(INFORMATION SUPPLIED)

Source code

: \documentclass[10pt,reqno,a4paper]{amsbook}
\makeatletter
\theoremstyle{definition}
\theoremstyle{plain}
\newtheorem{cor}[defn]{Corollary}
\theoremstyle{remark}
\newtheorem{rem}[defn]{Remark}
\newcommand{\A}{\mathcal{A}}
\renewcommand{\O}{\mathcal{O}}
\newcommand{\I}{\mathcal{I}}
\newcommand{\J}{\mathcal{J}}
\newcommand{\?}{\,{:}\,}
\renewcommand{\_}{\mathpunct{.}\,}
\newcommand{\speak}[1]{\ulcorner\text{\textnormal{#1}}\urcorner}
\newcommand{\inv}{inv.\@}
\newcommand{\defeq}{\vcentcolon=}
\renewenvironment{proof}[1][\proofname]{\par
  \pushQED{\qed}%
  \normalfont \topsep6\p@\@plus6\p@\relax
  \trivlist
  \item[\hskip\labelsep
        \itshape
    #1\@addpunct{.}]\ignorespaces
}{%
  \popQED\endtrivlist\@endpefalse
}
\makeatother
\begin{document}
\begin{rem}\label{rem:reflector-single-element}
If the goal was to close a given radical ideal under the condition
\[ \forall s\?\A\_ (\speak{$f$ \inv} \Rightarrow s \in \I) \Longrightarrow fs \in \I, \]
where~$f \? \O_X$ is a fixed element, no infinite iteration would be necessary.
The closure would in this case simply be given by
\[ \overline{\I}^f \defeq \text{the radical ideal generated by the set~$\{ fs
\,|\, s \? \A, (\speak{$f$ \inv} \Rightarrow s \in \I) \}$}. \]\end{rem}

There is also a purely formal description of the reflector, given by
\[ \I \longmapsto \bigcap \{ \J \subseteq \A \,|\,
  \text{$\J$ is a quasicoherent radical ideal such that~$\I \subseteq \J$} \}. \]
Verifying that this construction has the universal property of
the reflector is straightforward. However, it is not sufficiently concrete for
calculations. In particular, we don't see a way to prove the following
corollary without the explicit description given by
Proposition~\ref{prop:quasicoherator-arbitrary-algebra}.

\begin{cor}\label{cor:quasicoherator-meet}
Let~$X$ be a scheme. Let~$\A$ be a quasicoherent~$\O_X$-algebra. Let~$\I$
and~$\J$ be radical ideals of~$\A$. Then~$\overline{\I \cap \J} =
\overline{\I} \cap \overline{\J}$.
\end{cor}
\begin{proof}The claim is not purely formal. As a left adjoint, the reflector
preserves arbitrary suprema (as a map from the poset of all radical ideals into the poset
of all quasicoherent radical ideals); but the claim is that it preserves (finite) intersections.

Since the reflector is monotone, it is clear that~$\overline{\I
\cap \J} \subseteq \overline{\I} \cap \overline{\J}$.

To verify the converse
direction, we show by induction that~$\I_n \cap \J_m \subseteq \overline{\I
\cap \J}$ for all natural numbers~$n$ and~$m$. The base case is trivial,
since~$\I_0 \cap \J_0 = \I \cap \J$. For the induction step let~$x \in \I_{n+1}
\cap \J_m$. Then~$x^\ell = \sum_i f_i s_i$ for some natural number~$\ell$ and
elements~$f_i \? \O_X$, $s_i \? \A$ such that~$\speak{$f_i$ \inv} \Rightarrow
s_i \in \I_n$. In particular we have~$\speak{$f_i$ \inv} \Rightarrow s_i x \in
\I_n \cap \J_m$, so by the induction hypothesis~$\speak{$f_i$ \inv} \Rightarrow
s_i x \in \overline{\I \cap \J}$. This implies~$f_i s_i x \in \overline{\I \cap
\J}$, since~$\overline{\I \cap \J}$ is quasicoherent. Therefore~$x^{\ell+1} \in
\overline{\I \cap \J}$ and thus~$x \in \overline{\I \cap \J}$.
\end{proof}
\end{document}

(End INFORMATION SUPPLIED)

WHAT TO PRODUCE: An exact copy of every line from the one containing "since~$\I_0 \cap \J_0" through the last line of the entries is required; please add nothing.

RESULT:
since~$\I_0 \cap \J_0 = \I \cap \J$. For the induction step let~$x \in \I_{n+1}
\cap \J_m$. Then~$x^\ell = \sum_i f_i s_i$ for some natural number~$\ell$ and
elements~$f_i \? \O_X$, $s_i \? \A$ such that~$\speak{$f_i$ \inv} \Rightarrow
s_i \in \I_n$. In particular we have~$\speak{$f_i$ \inv} \Rightarrow s_i x \in
\I_n \cap \J_m$, so by the induction hypothesis~$\speak{$f_i$ \inv} \Rightarrow
s_i x \in \overline{\I \cap \J}$. This implies~$f_i s_i x \in \overline{\I \cap
\J}$, since~$\overline{\I \cap \J}$ is quasicoherent. Therefore~$x^{\ell+1} \in
\overline{\I \cap \J}$ and thus~$x \in \overline{\I \cap \J}$.
\end{proof}
\end{document}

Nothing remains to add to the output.